* _Exercise data_:
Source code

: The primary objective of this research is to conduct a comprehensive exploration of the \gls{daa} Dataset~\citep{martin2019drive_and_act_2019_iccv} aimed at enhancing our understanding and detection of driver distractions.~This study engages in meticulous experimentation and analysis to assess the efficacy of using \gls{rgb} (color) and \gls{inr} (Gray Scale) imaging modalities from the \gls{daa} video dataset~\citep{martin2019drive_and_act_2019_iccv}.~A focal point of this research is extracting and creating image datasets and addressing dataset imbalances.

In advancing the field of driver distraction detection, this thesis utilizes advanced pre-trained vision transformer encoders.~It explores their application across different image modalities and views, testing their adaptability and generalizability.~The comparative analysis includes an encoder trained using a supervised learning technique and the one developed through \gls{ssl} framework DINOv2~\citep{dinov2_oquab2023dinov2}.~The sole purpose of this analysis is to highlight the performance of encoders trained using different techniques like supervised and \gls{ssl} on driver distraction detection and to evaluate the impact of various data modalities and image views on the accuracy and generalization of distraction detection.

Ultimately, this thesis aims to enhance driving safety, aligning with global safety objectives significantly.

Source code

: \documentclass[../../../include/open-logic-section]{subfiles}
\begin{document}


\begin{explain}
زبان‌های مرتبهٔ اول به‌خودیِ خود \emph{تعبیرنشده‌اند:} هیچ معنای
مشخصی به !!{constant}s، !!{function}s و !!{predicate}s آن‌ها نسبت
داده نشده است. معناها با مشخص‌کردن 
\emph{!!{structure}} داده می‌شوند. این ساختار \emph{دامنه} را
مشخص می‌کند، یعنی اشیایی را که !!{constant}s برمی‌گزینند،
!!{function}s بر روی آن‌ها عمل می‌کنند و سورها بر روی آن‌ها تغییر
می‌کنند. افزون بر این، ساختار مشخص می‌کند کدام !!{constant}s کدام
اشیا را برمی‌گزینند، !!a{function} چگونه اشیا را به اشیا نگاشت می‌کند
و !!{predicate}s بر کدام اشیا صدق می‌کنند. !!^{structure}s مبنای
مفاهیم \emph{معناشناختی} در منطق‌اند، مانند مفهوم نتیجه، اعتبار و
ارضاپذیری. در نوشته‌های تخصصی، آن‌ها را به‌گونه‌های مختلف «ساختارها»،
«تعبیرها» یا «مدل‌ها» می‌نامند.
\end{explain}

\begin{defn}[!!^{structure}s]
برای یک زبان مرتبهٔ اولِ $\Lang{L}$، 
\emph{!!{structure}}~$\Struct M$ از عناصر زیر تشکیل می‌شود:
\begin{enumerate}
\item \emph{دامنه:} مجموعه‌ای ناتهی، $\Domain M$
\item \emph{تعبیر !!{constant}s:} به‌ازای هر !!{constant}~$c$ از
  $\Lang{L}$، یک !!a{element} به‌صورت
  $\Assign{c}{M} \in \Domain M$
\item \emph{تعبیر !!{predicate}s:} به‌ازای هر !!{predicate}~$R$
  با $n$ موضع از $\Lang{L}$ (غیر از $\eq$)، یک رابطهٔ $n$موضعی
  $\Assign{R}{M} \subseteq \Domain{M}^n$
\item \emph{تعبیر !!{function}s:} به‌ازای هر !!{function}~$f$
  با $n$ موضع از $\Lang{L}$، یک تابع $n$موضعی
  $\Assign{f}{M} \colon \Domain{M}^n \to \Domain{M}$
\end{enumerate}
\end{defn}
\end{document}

* _Work to complete_: Among the lines of the listing above, which ones contain the word "ازای"? Show them.

* _Answer for the task_:
\item \emph{تعبیر !!{constant}s:} به‌ازای هر !!{constant}~$c$ از
\item \emph{تعبیر !!{predicate}s:} به‌ازای هر !!{predicate}~$R$
\item \emph{تعبیر !!{function}s:} به‌ازای هر !!{function}~$f$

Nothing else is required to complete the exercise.